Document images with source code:

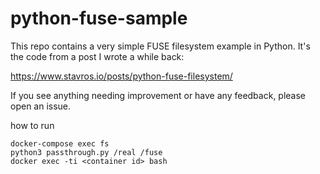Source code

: # python-fuse-sample

This repo contains a very simple FUSE filesystem example in Python. It's the
code from a post I wrote a while back:

https://www.stavros.io/posts/python-fuse-filesystem/

If you see anything needing improvement or have any feedback, please open an
issue.

how to run 

```
docker-compose exec fs
python3 passthrough.py /real /fuse
docker exec -ti <container id> bash
```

Exercise prompt
Please output exactly the lines from the one containing "This repo contains" through the end of the records, both included.

Final answer
This repo contains a very simple FUSE filesystem example in Python. It's the
code from a post I wrote a while back:

https://www.stavros.io/posts/python-fuse-filesystem/

If you see anything needing improvement or have any feedback, please open an
issue.

how to run 

```
docker-compose exec fs
python3 passthrough.py /real /fuse
docker exec -ti <container id> bash
```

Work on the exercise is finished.